The output is the next token (word).
From the same video when explaining the cross entropy loss one can infer that the output is the same as the input by “ignoring the words of the article to be summarized”. This too is not easy to comprehend due to the overfitting that would take place.
Maybe it would make more sense if I give you a simplified example (here a_n is word n from an article (article with 79 words), s_n is summary word n (summary of 12 words), pad_n is padding):
input:
[a_1, a_2, a_3, ... ,a_{79}, <eos>, <sep>, s_1, s_2, s_3, ...,s_{12}, <eos>, pad_1 .. pad_8]
(not important, but additional note: in the Assignment <pad> is used instead of <sep>)
weights for the loss:
[0, 0, 0 .. 0, 0, 0, 1, 1, 1 .. 1, 1, 0 .. 0]
(note: all article words + <eos>, <sep> and padding are not penalizing the model if it predicts any of them wrong)
You can imagine the process in training as :
- First, the model predicts the first word (a_1);
- Then, it gets the correct word as input (not the one it predicted, aka teacher forcing) and tries to predict the second one (a_2);
- Then, it gets the the first two as input ([a_1, a_2]) and tries to predict the third one (a_3)
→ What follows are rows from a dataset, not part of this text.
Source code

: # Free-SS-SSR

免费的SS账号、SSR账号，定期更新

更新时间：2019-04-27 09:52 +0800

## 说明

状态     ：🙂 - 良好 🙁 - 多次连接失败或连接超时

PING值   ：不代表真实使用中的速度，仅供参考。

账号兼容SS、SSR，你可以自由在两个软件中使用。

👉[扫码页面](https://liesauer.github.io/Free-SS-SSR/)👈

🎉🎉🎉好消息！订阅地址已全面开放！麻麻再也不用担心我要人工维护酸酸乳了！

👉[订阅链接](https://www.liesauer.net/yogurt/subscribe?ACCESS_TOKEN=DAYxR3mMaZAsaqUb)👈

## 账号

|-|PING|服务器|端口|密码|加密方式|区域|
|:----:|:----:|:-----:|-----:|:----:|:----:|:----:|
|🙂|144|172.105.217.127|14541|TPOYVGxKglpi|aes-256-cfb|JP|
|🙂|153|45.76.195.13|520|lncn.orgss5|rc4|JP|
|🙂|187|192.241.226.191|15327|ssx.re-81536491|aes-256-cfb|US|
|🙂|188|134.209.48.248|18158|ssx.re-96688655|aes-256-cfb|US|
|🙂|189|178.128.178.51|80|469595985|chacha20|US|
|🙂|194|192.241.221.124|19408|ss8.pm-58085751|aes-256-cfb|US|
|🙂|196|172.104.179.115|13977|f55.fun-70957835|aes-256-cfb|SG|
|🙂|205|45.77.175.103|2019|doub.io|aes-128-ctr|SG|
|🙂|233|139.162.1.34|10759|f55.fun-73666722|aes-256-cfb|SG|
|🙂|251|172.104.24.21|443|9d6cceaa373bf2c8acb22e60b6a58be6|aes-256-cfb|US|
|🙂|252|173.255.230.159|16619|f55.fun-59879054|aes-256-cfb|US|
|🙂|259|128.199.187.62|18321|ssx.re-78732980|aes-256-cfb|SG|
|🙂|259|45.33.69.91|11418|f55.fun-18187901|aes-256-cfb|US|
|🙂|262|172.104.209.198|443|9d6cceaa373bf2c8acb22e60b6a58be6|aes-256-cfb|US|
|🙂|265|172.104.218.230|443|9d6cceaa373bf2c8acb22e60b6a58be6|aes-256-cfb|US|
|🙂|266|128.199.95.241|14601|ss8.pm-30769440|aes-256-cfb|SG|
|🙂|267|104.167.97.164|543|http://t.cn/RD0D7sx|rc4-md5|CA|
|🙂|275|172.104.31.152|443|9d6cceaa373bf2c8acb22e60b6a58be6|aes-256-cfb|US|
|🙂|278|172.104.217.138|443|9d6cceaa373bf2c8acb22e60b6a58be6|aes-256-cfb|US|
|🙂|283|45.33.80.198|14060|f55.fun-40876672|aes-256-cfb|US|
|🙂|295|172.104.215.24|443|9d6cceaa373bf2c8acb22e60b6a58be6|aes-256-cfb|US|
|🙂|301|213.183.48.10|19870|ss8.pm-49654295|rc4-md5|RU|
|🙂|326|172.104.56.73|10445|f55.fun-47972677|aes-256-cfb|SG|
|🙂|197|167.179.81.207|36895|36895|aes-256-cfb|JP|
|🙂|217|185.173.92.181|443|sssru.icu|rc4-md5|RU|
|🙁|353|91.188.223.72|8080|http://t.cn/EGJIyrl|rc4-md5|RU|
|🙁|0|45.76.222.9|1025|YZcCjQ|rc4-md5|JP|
- This repeats all the way to the end (including first <eos>, <sep>, summary words, <eos> and padding).
- Then, when calculating the loss, you compare the actual words with the model’s assigned probabilities for that word.
[a1 == p1, a2 == p2, … , a79 == p79, == p80, == p81, s1 == p82, s2 == p83, … pad8 == p100]
The important part here is that if the model’s probability p1 is low for the actual word a1, this miscalculation is multiplied by 0. The same goes for the second, third and all the words up to the summary words - these losses are multiplied by 0. (This is the trick for “ignoring the words of the article to be summarized”)
(* note: sometimes, the weights for the loss of the article words are not 0, but some small amount like 0.01)
On the other hand, the models probability p_{82} for s_1 should be high because this loss is multiplied by 1. The same goes for other words of the summary (s_2 .. s_{12} and <eos>) - Then you sum up the losses and reduce/increase the model weights accordingly.
When doing inference (the actual predictions after training), you provide the input (the article words with <eos> and <sep> at the end) and the model tries to predict the next word. Now comes the difference from training - for the second word of the summary prediction, you provide the input and the first word that the model predicted.
Hope it helps. Cheers
@arvyzukai thanks for taking the time to respond. Unfortunately, your answer still does not address the reason or intuition as to why the model (during training) has to see the summary as part of the input. Is there any published evidence that this way the validation error is less than if this was done without letting the model see the summaries as part of the inputs? The example at the end of your response is detailed and I appreciate your time, but it merely exemplifies what appears at the end of the video in question without answering my main question.
Because the summary would not make any sense if you do not have the start of it. Remember - your predict one word at a time. If you do not have the start of the summary, how for example would you predict the word number 23 of the summary (if you do not know the previous 22)?
Thanks a lot for the clarification. It makes sense, I appreciate it.